→ **PROVIDED DATA**:
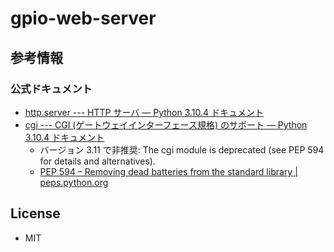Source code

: # gpio-web-server

## 参考情報

### 公式ドキュメント

* [http.server --- HTTP サーバ — Python 3.10.4 ドキュメント](https://docs.python.org/ja/3/library/http.server.html)
* [cgi --- CGI (ゲートウェイインターフェース規格) のサポート — Python 3.10.4 ドキュメント](https://docs.python.org/ja/3/library/cgi.html?highlight=cgi%20fieldstorage)
  * バージョン 3.11 で非推奨: The cgi module is deprecated (see PEP 594 for details and alternatives).
  * [PEP 594 – Removing dead batteries from the standard library | peps.python.org](https://peps.python.org/pep-0594/#cgi)

## License

* MIT
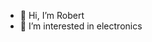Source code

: - 👋 Hi, I’m Robert
- 👀 I’m interested in electronics

<!---
RobertFromTX/RobertFromTX is a ✨ special ✨ repository because its `README.md` (this file) appears on your GitHub profile.
You can click the Preview link to take a look at your changes.
--->
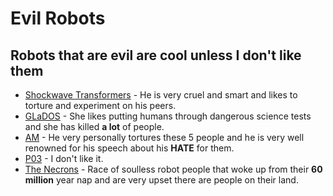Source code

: # Evil Robots
## Robots that are evil are cool unless I don't like them

- [Shockwave Transformers](https://tfwiki.net/wiki/Shockwave) - He is very cruel and smart and likes to torture and experiment on his peers.
- [GLaDOS](https://en.wikipedia.org/wiki/GLaDOS) - She likes putting humans through dangerous science tests and she has killed **a lot** of people.
- [AM](https://i-have-no-mouth-and-i-must-scream.fandom.com/wiki/AM) - He very personally tortures these 5 people and he is very well renowned for his speech about his **HATE** for them.
- [P03](https://inscryption.fandom.com/wiki/P03) - I don't like it.
- [The Necrons](https://wh40k.lexicanum.com/wiki/Necron) - Race of soulless robot people that woke up from their **60 million** year nap and are very upset there are people on their land.
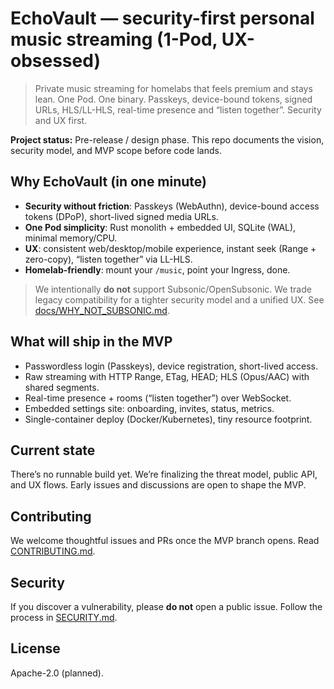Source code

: # EchoVault — security-first personal music streaming (1-Pod, UX-obsessed)

> Private music streaming for homelabs that feels premium and stays lean.
> One Pod. One binary. Passkeys, device-bound tokens, signed URLs, HLS/LL-HLS,
> real-time presence and “listen together”. Security and UX first.

**Project status:** Pre-release / design phase. This repo documents the vision, security model, and MVP scope before code lands.

## Why EchoVault (in one minute)
- **Security without friction**: Passkeys (WebAuthn), device-bound access tokens (DPoP), short-lived signed media URLs.
- **One Pod simplicity**: Rust monolith + embedded UI, SQLite (WAL), minimal memory/CPU.
- **UX**: consistent web/desktop/mobile experience, instant seek (Range + zero-copy), “listen together” via LL-HLS.
- **Homelab-friendly**: mount your `/music`, point your Ingress, done.

> We intentionally **do not** support Subsonic/OpenSubsonic. We trade legacy compatibility for a tighter security model and a unified UX. See [docs/WHY_NOT_SUBSONIC.md](docs/WHY_NOT_SUBSONIC.md).

## What will ship in the MVP
- Passwordless login (Passkeys), device registration, short-lived access.
- Raw streaming with HTTP Range, ETag, HEAD; HLS (Opus/AAC) with shared segments.
- Real-time presence + rooms (“listen together”) over WebSocket.
- Embedded settings site: onboarding, invites, status, metrics.
- Single-container deploy (Docker/Kubernetes), tiny resource footprint.

## Current state
There’s no runnable build yet. We’re finalizing the threat model, public API, and UX flows. Early issues and discussions are open to shape the MVP.

## Contributing
We welcome thoughtful issues and PRs once the MVP branch opens. Read [CONTRIBUTING.md](CONTRIBUTING.md).

## Security
If you discover a vulnerability, please **do not** open a public issue. Follow the process in [SECURITY.md](SECURITY.md).

## License
Apache-2.0 (planned).
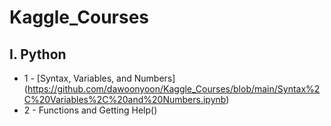 # Kaggle_Courses

##  I. Python  
  * 1 - [Syntax, Variables, and Numbers] (https://github.com/dawoonyoon/Kaggle_Courses/blob/main/Syntax%2C%20Variables%2C%20and%20Numbers.ipynb)
  * 2 - Functions and Getting Help()
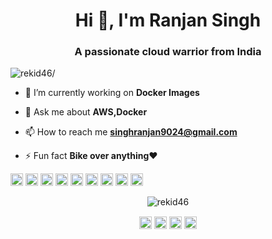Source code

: <h1 align="center">Hi 👋, I'm Ranjan Singh</h1>
<h3 align="center">A passionate cloud warrior from India</h3>
<p align="left"> <img src=https://komarev.com/ghpvc/?username=rekid46 alt=rekid46/> </p>

- 🔭 I’m currently working on **Docker Images**

- 💬 Ask me about **AWS,Docker**

- 📫 How to reach me **singhranjan9024@gmail.com**

- ⚡ Fun fact **Bike over anything❤️**

<p align="left"><img src=https://konpa.github.io/devicon/devicon.git/icons/amazonwebservices/amazonwebservices-original-wordmark.svg alt=amazonwebservices width="20" height="20"/> <img src=https://konpa.github.io/devicon/devicon.git/icons/c/c-original.svg alt=c width="20" height="20"/> <img src=https://konpa.github.io/devicon/devicon.git/icons/cplusplus/cplusplus-original.svg alt=cplusplus width="20" height="20"/> <img src=https://konpa.github.io/devicon/devicon.git/icons/docker/docker-original-wordmark.svg alt=docker width="20" height="20"/> <img src=https://konpa.github.io/devicon/devicon.git/icons/html5/html5-original-wordmark.svg alt=html5 width="20" height="20"/> <img src=https://konpa.github.io/devicon/devicon.git/icons/javascript/javascript-original.svg alt=javascript width="20" height="20"/> <img src=https://konpa.github.io/devicon/devicon.git/icons/mysql/mysql-original-wordmark.svg alt=mysql width="20" height="20"/> <img src=https://konpa.github.io/devicon/devicon.git/icons/python/python-original-wordmark.svg alt=python width="20" height="20"/> <img src=https://konpa.github.io/devicon/devicon.git/icons/nginx/nginx-original.svg alt=nginx width="20" height="20"/></p><p align="center"> <img src=https://github-readme-stats.vercel.app/api?username=rekid46&show_icons=true alt=rekid46 /> </p>

<p align="center">
<a href=https://twitter.com/rekid46 target="blank"><img align="center" src=https://cdn.jsdelivr.net/npm/simple-icons@3.0.1/icons/twitter.svg alt="rekid46" height="20" width="20" /></a>
<a href=https://linkedin.com/in/ranjan-singh-4b73431ab target="blank"><img align="center" src=https://cdn.jsdelivr.net/npm/simple-icons@3.0.1/icons/linkedin.svg alt="ranjan-singh-4b73431ab" height="20" width="20" /></a>
<a href=https://fb.com/rekidd46 target="blank"><img align="center" src=https://cdn.jsdelivr.net/npm/simple-icons@3.0.1/icons/facebook.svg alt="rekidd46" height="20" width="20" /></a>
<a href=https://instagram.com/re_kid_46 target="blank"><img align="center" src=https://cdn.jsdelivr.net/npm/simple-icons@3.0.1/icons/instagram.svg alt="re_kid_46" height="20" width="20" /></a>
</p>
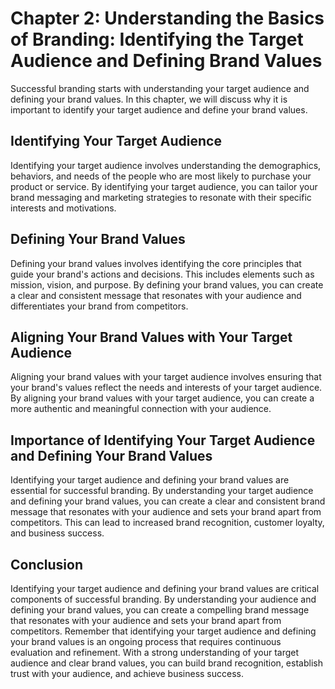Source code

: Chapter 2: Understanding the Basics of Branding: Identifying the Target Audience and Defining Brand Values
==========================================================================================================

Successful branding starts with understanding your target audience and defining your brand values. In this chapter, we will discuss why it is important to identify your target audience and define your brand values.

Identifying Your Target Audience
--------------------------------

Identifying your target audience involves understanding the demographics, behaviors, and needs of the people who are most likely to purchase your product or service. By identifying your target audience, you can tailor your brand messaging and marketing strategies to resonate with their specific interests and motivations.

Defining Your Brand Values
--------------------------

Defining your brand values involves identifying the core principles that guide your brand's actions and decisions. This includes elements such as mission, vision, and purpose. By defining your brand values, you can create a clear and consistent message that resonates with your audience and differentiates your brand from competitors.

Aligning Your Brand Values with Your Target Audience
----------------------------------------------------

Aligning your brand values with your target audience involves ensuring that your brand's values reflect the needs and interests of your target audience. By aligning your brand values with your target audience, you can create a more authentic and meaningful connection with your audience.

Importance of Identifying Your Target Audience and Defining Your Brand Values
-----------------------------------------------------------------------------

Identifying your target audience and defining your brand values are essential for successful branding. By understanding your target audience and defining your brand values, you can create a clear and consistent brand message that resonates with your audience and sets your brand apart from competitors. This can lead to increased brand recognition, customer loyalty, and business success.

Conclusion
----------

Identifying your target audience and defining your brand values are critical components of successful branding. By understanding your audience and defining your brand values, you can create a compelling brand message that resonates with your audience and sets your brand apart from competitors. Remember that identifying your target audience and defining your brand values is an ongoing process that requires continuous evaluation and refinement. With a strong understanding of your target audience and clear brand values, you can build brand recognition, establish trust with your audience, and achieve business success.
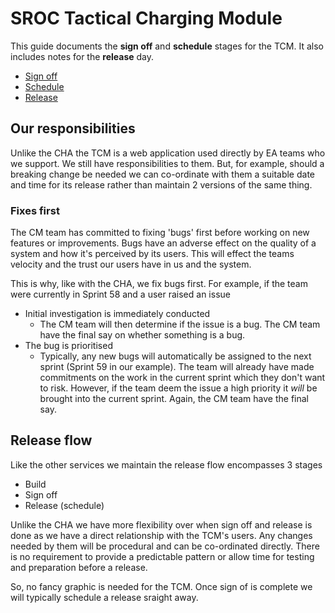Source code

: # SROC Tactical Charging Module

This guide documents the **sign off** and **schedule** stages for the TCM. It also includes notes for the **release** day.

- [Sign off](/releasing/tcm/sign_off.md)
- [Schedule](/releasing/tcm/schedule.md)
- [Release](/releasing/tcm/release.md)

## Our responsibilities

Unlike the CHA the TCM is a web application used directly by EA teams who we support. We still have responsibilities to them. But, for example, should a breaking change be needed we can co-ordinate with them a suitable date and time for its release rather than maintain 2 versions of the same thing.

### Fixes first

The CM team has committed to fixing 'bugs' first before working on new features or improvements. Bugs have an adverse effect on the quality of a system and how it's perceived by its users. This will effect the teams velocity and the trust our users have in us and the system.

This is why, like with the CHA, we fix bugs first. For example, if the team were currently in Sprint 58 and a user raised an issue

- Initial investigation is immediately conducted
  - The CM team will then determine if the issue is a bug. The CM team have the final say on whether something is a bug.
- The bug is prioritised
  - Typically, any new bugs will automatically be assigned to the next sprint (Sprint 59 in our example). The team will already have made commitments on the work in the current sprint which they don't want to risk. However, if the team deem the issue a high priority it _will_ be brought into the current sprint. Again, the CM team have the final say.

## Release flow

Like the other services we maintain the release flow encompasses 3 stages

- Build
- Sign off
- Release (schedule)

Unlike the CHA we have more flexibility over when sign off and release is done as we have a direct relationship with the TCM's users. Any changes needed by them will be procedural and can be co-ordinated directly. There is no requirement to provide a predictable pattern or allow time for testing and preparation before a release.

So, no fancy graphic is needed for the TCM. Once sign of is complete we will typically schedule a release sraight away.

→ **TASK ITEM**:
If a line in the material holds "tokens", copy it.

→ **YOUR RESPONSE**:
> One Pod. One binary. Passkeys, device-bound tokens, signed URLs, HLS/LL-HLS,
- **Security without friction**: Passkeys (WebAuthn), device-bound access tokens (DPoP), short-lived signed media URLs.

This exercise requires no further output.